The data below:

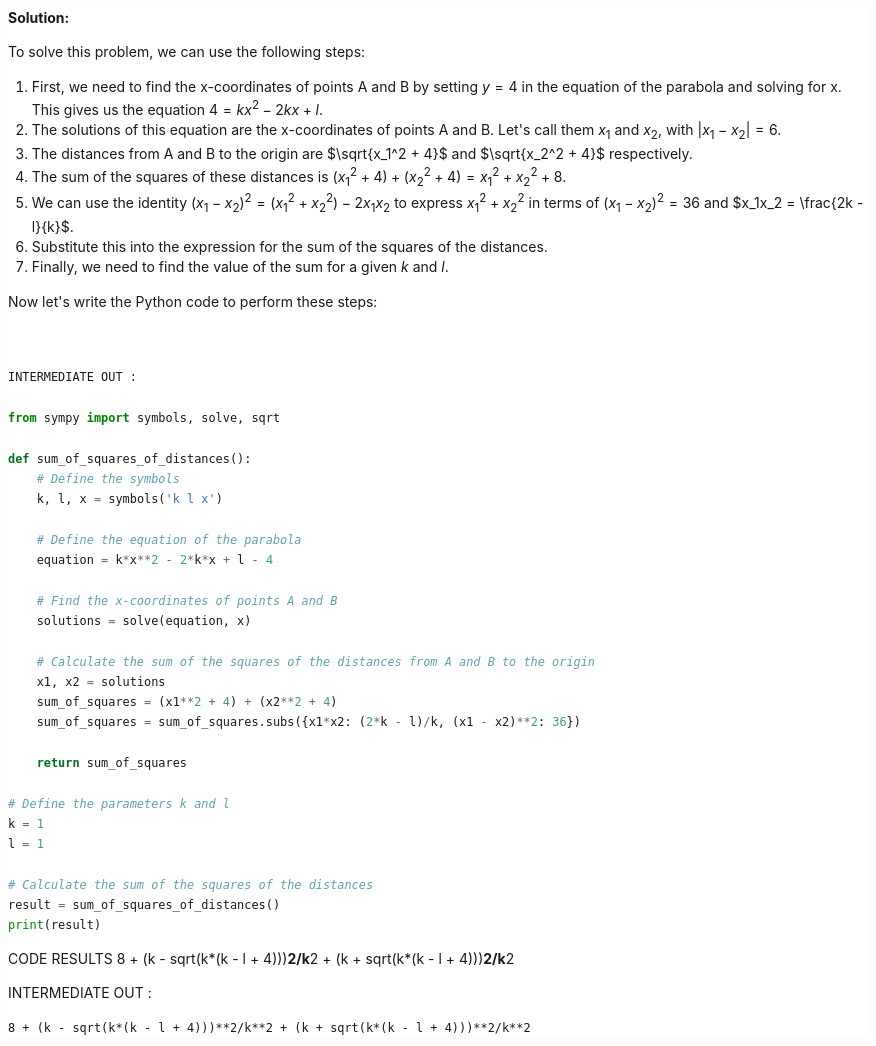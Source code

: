 **Solution:** 


To solve this problem, we can use the following steps:

1. First, we need to find the x-coordinates of points A and B by setting $y = 4$ in the equation of the parabola and solving for x. This gives us the equation $4 = kx^2 - 2kx + l$.
2. The solutions of this equation are the x-coordinates of points A and B. Let's call them $x_1$ and $x_2$, with $|x_1 - x_2| = 6$.
3. The distances from A and B to the origin are $\sqrt{x_1^2 + 4}$ and $\sqrt{x_2^2 + 4}$ respectively.
4. The sum of the squares of these distances is $(x_1^2 + 4) + (x_2^2 + 4) = x_1^2 + x_2^2 + 8$.
5. We can use the identity $(x_1 - x_2)^2 = (x_1^2 + x_2^2) - 2x_1x_2$ to express $x_1^2 + x_2^2$ in terms of $(x_1 - x_2)^2 = 36$ and $x_1x_2 = \frac{2k - l}{k}$.
6. Substitute this into the expression for the sum of the squares of the distances.
7. Finally, we need to find the value of the sum for a given $k$ and $l$.

Now let's write the Python code to perform these steps:

```python


INTERMEDIATE OUT :

from sympy import symbols, solve, sqrt

def sum_of_squares_of_distances():
    # Define the symbols
    k, l, x = symbols('k l x')

    # Define the equation of the parabola
    equation = k*x**2 - 2*k*x + l - 4

    # Find the x-coordinates of points A and B
    solutions = solve(equation, x)

    # Calculate the sum of the squares of the distances from A and B to the origin
    x1, x2 = solutions
    sum_of_squares = (x1**2 + 4) + (x2**2 + 4)
    sum_of_squares = sum_of_squares.subs({x1*x2: (2*k - l)/k, (x1 - x2)**2: 36})

    return sum_of_squares

# Define the parameters k and l
k = 1
l = 1

# Calculate the sum of the squares of the distances
result = sum_of_squares_of_distances()
print(result)
```

CODE RESULTS 8 + (k - sqrt(k*(k - l + 4)))**2/k**2 + (k + sqrt(k*(k - l + 4)))**2/k**2

INTERMEDIATE OUT :
```output
8 + (k - sqrt(k*(k - l + 4)))**2/k**2 + (k + sqrt(k*(k - l + 4)))**2/k**2
```
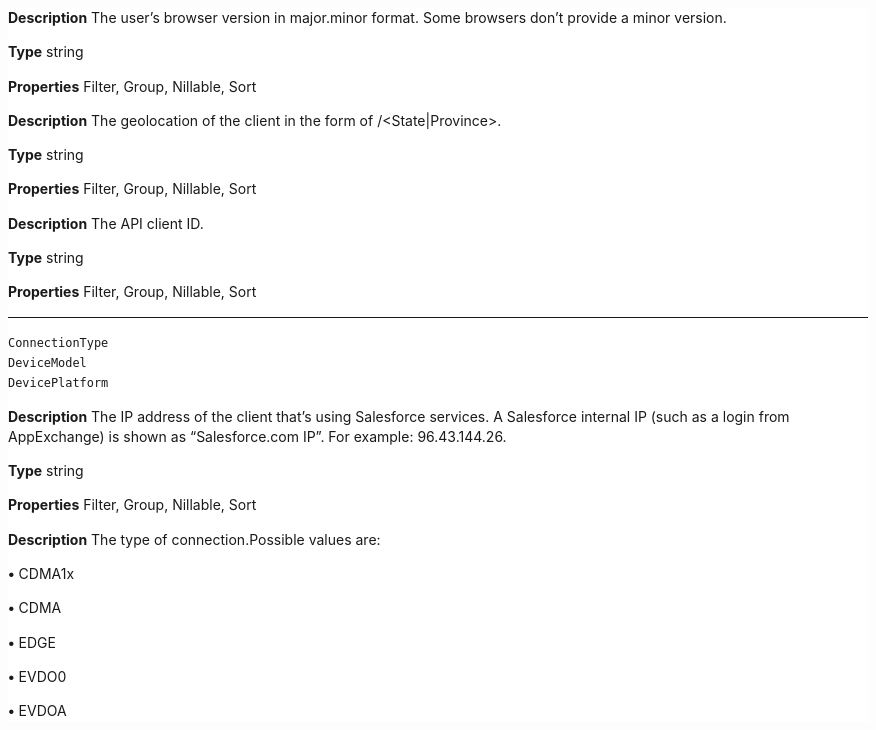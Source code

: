 **Description**
The user’s browser version in major.minor format. Some browsers don’t provide a minor
version.

**Type**
string

**Properties**
Filter, Group, Nillable, Sort

**Description**
The geolocation of the client in the form of <Country>/<State|Province>.

**Type**
string

**Properties**
Filter, Group, Nillable, Sort

**Description**
The API client ID.

**Type**
string

**Properties**
Filter, Group, Nillable, Sort


-----

```
ConnectionType
DeviceModel
DevicePlatform

```

**Description**
The IP address of the client that’s using Salesforce services. A Salesforce internal IP (such as
a login from AppExchange) is shown as “Salesforce.com IP”. For example: 96.43.144.26.

**Type**
string

**Properties**
Filter, Group, Nillable, Sort

**Description**
The type of connection.Possible values are:

**•** CDMA1x

**•** CDMA

**•** EDGE

**•** EVDO0

**•** EVDOA
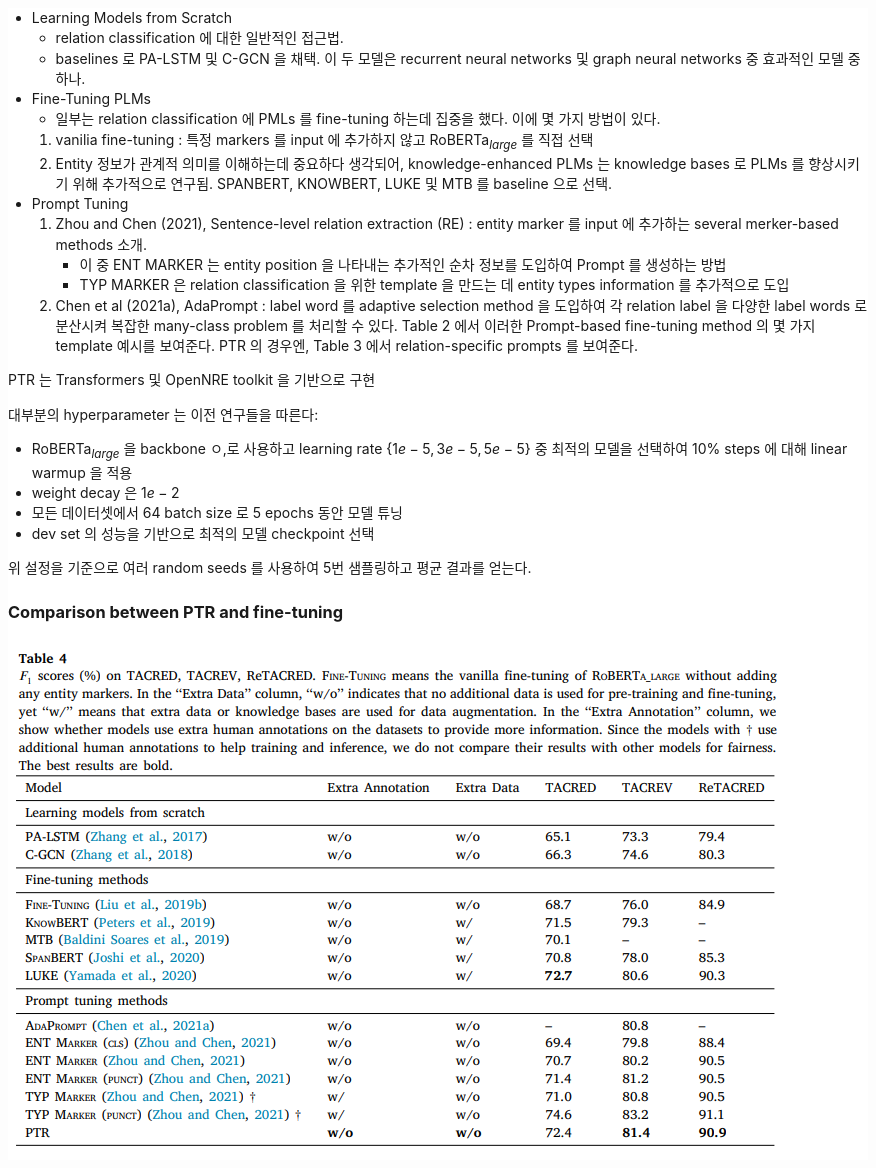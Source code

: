 - Learning Models from Scratch
  - relation classification 에 대한 일반적인 접근법.
  - baselines 로 PA-LSTM 및 C-GCN 을 채택. 이 두 모델은 recurrent neural networks 및 graph neural networks 중 효과적인 모델 중 하나.
- Fine-Tuning PLMs
  - 일부는 relation classification 에 PMLs 를 fine-tuning 하는데 집중을 했다. 이에 몇 가지 방법이 있다.
   1. vanilia fine-tuning : 특정 markers 를 input 에 추가하지 않고 RoBERTa$_{large}$ 를 직접 선택
   2. Entity 정보가 관계적 의미를 이해하는데 중요하다 생각되어, knowledge-enhanced PLMs 는 knowledge bases 로 PLMs 를 향상시키기 위해 추가적으로 연구됨. SPANBERT, KNOWBERT, LUKE 및 MTB 를 baseline 으로 선택.
- Prompt Tuning
  1. Zhou and Chen (2021), Sentence-level relation extraction (RE) : entity marker 를 input 에 추가하는 several merker-based methods 소개. 
      - 이 중 ENT MARKER 는 entity position 을 나타내는 추가적인 순차 정보를 도입하여 Prompt 를 생성하는 방법
      - TYP MARKER 은 relation classification 을 위한 template 을 만드는 데 entity types information 를 추가적으로 도입
  2. Chen et al (2021a), AdaPrompt : label word 를 adaptive selection method 을 도입하여 각 relation label 을 다양한 label words 로 분산시켜 복잡한 many-class problem 를 처리할 수 있다. Table 2 에서 이러한 Prompt-based fine-tuning method 의 몇 가지 template 예시를 보여준다. PTR 의 경우엔, Table 3 에서 relation-specific prompts 를 보여준다.

PTR 는 Transformers 및 OpenNRE toolkit 을 기반으로 구현

대부분의 hyperparameter 는 이전 연구들을 따른다:

- RoBERTa$_{large}$ 을 backbone ㅇ,로 사용하고 learning rate $\{ 1e-5, 3e-5,5e-5 \}$ 중 최적의 모델을 선택하여 10% steps 에 대해 linear warmup 을 적용
- weight decay 은 $1e - 2$
- 모든 데이터셋에서 64 batch size 로 5 epochs 동안 모델 튜닝
- dev set 의 성능을 기반으로 최적의 모델 checkpoint 선택

위 설정을 기준으로 여러 random seeds 를 사용하여 5번 샘플링하고 평균 결과를 얻는다.

### Comparison between PTR and fine-tuning

![Table 4](image-5.png)
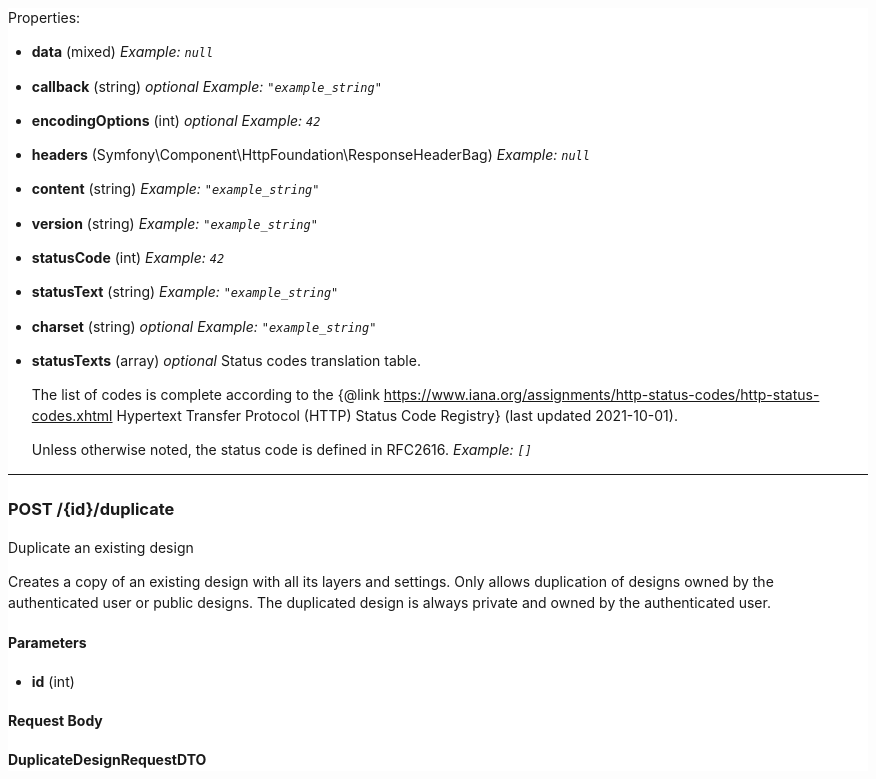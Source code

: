 Properties:

- **data** (mixed)
  *Example: `null`*

- **callback** (string) *optional*
  *Example: `"example_string"`*

- **encodingOptions** (int) *optional*
  *Example: `42`*

- **headers** (Symfony\Component\HttpFoundation\ResponseHeaderBag)
  *Example: `null`*

- **content** (string)
  *Example: `"example_string"`*

- **version** (string)
  *Example: `"example_string"`*

- **statusCode** (int)
  *Example: `42`*

- **statusText** (string)
  *Example: `"example_string"`*

- **charset** (string) *optional*
  *Example: `"example_string"`*

- **statusTexts** (array) *optional*
  Status codes translation table.
  
  The list of codes is complete according to the
  {@link https://www.iana.org/assignments/http-status-codes/http-status-codes.xhtml Hypertext Transfer Protocol (HTTP) Status Code Registry}
  (last updated 2021-10-01).
  
  Unless otherwise noted, the status code is defined in RFC2616.
  *Example: `[]`*


---

### POST /{id}/duplicate

Duplicate an existing design

Creates a copy of an existing design with all its layers and settings.
Only allows duplication of designs owned by the authenticated user or public designs.
The duplicated design is always private and owned by the authenticated user.

#### Parameters

- **id** (int)

#### Request Body

**DuplicateDesignRequestDTO**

End of The data.

Task statement - Each line of the records above must be repeated exactly, but no picture belongs in the copy.

Answer space -
Source code

: **Solution:** 


To solve this problem, we can use the following steps:

1. First, we need to find the x-coordinates of points A and B by setting $y = 4$ in the equation of the parabola and solving for x. This gives us the equation $4 = kx^2 - 2kx + l$.
2. The solutions of this equation are the x-coordinates of points A and B. Let's call them $x_1$ and $x_2$, with $|x_1 - x_2| = 6$.
3. The distances from A and B to the origin are $\sqrt{x_1^2 + 4}$ and $\sqrt{x_2^2 + 4}$ respectively.
4. The sum of the squares of these distances is $(x_1^2 + 4) + (x_2^2 + 4) = x_1^2 + x_2^2 + 8$.
5. We can use the identity $(x_1 - x_2)^2 = (x_1^2 + x_2^2) - 2x_1x_2$ to express $x_1^2 + x_2^2$ in terms of $(x_1 - x_2)^2 = 36$ and $x_1x_2 = \frac{2k - l}{k}$.
6. Substitute this into the expression for the sum of the squares of the distances.
7. Finally, we need to find the value of the sum for a given $k$ and $l$.

Now let's write the Python code to perform these steps:

```python


INTERMEDIATE OUT :

from sympy import symbols, solve, sqrt

def sum_of_squares_of_distances():
    # Define the symbols
    k, l, x = symbols('k l x')

    # Define the equation of the parabola
    equation = k*x**2 - 2*k*x + l - 4

    # Find the x-coordinates of points A and B
    solutions = solve(equation, x)

    # Calculate the sum of the squares of the distances from A and B to the origin
    x1, x2 = solutions
    sum_of_squares = (x1**2 + 4) + (x2**2 + 4)
    sum_of_squares = sum_of_squares.subs({x1*x2: (2*k - l)/k, (x1 - x2)**2: 36})

    return sum_of_squares

# Define the parameters k and l
k = 1
l = 1

# Calculate the sum of the squares of the distances
result = sum_of_squares_of_distances()
print(result)
```

CODE RESULTS 8 + (k - sqrt(k*(k - l + 4)))**2/k**2 + (k + sqrt(k*(k - l + 4)))**2/k**2

INTERMEDIATE OUT :
```output
8 + (k - sqrt(k*(k - l + 4)))**2/k**2 + (k + sqrt(k*(k - l + 4)))**2/k**2
```
Source code

: **Description**
The user’s browser version in major.minor format. Some browsers don’t provide a minor
version.

**Type**
string

**Properties**
Filter, Group, Nillable, Sort

**Description**
The geolocation of the client in the form of <Country>/<State|Province>.

**Type**
string

**Properties**
Filter, Group, Nillable, Sort

**Description**
The API client ID.

**Type**
string

**Properties**
Filter, Group, Nillable, Sort


-----

```
ConnectionType
DeviceModel
DevicePlatform

```

**Description**
The IP address of the client that’s using Salesforce services. A Salesforce internal IP (such as
a login from AppExchange) is shown as “Salesforce.com IP”. For example: 96.43.144.26.

**Type**
string

**Properties**
Filter, Group, Nillable, Sort

**Description**
The type of connection.Possible values are:

**•** CDMA1x

**•** CDMA

**•** EDGE

**•** EVDO0

**•** EVDOA
Source code

: - Learning Models from Scratch
  - relation classification 에 대한 일반적인 접근법.
  - baselines 로 PA-LSTM 및 C-GCN 을 채택. 이 두 모델은 recurrent neural networks 및 graph neural networks 중 효과적인 모델 중 하나.
- Fine-Tuning PLMs
  - 일부는 relation classification 에 PMLs 를 fine-tuning 하는데 집중을 했다. 이에 몇 가지 방법이 있다.
   1. vanilia fine-tuning : 특정 markers 를 input 에 추가하지 않고 RoBERTa$_{large}$ 를 직접 선택
   2. Entity 정보가 관계적 의미를 이해하는데 중요하다 생각되어, knowledge-enhanced PLMs 는 knowledge bases 로 PLMs 를 향상시키기 위해 추가적으로 연구됨. SPANBERT, KNOWBERT, LUKE 및 MTB 를 baseline 으로 선택.
- Prompt Tuning
  1. Zhou and Chen (2021), Sentence-level relation extraction (RE) : entity marker 를 input 에 추가하는 several merker-based methods 소개. 
      - 이 중 ENT MARKER 는 entity position 을 나타내는 추가적인 순차 정보를 도입하여 Prompt 를 생성하는 방법
      - TYP MARKER 은 relation classification 을 위한 template 을 만드는 데 entity types information 를 추가적으로 도입
  2. Chen et al (2021a), AdaPrompt : label word 를 adaptive selection method 을 도입하여 각 relation label 을 다양한 label words 로 분산시켜 복잡한 many-class problem 를 처리할 수 있다. Table 2 에서 이러한 Prompt-based fine-tuning method 의 몇 가지 template 예시를 보여준다. PTR 의 경우엔, Table 3 에서 relation-specific prompts 를 보여준다.

PTR 는 Transformers 및 OpenNRE toolkit 을 기반으로 구현

대부분의 hyperparameter 는 이전 연구들을 따른다:

- RoBERTa$_{large}$ 을 backbone ㅇ,로 사용하고 learning rate $\{ 1e-5, 3e-5,5e-5 \}$ 중 최적의 모델을 선택하여 10% steps 에 대해 linear warmup 을 적용
- weight decay 은 $1e - 2$
- 모든 데이터셋에서 64 batch size 로 5 epochs 동안 모델 튜닝
- dev set 의 성능을 기반으로 최적의 모델 checkpoint 선택

위 설정을 기준으로 여러 random seeds 를 사용하여 5번 샘플링하고 평균 결과를 얻는다.

### Comparison between PTR and fine-tuning

![Table 4](image-5.png)
Source code

: Properties:

- **data** (mixed)
  *Example: `null`*

- **callback** (string) *optional*
  *Example: `"example_string"`*

- **encodingOptions** (int) *optional*
  *Example: `42`*

- **headers** (Symfony\Component\HttpFoundation\ResponseHeaderBag)
  *Example: `null`*

- **content** (string)
  *Example: `"example_string"`*

- **version** (string)
  *Example: `"example_string"`*

- **statusCode** (int)
  *Example: `42`*

- **statusText** (string)
  *Example: `"example_string"`*

- **charset** (string) *optional*
  *Example: `"example_string"`*

- **statusTexts** (array) *optional*
  Status codes translation table.
  
  The list of codes is complete according to the
  {@link https://www.iana.org/assignments/http-status-codes/http-status-codes.xhtml Hypertext Transfer Protocol (HTTP) Status Code Registry}
  (last updated 2021-10-01).
  
  Unless otherwise noted, the status code is defined in RFC2616.
  *Example: `[]`*


---

### POST /{id}/duplicate

Duplicate an existing design

Creates a copy of an existing design with all its layers and settings.
Only allows duplication of designs owned by the authenticated user or public designs.
The duplicated design is always private and owned by the authenticated user.

#### Parameters

- **id** (int)

#### Request Body

**DuplicateDesignRequestDTO**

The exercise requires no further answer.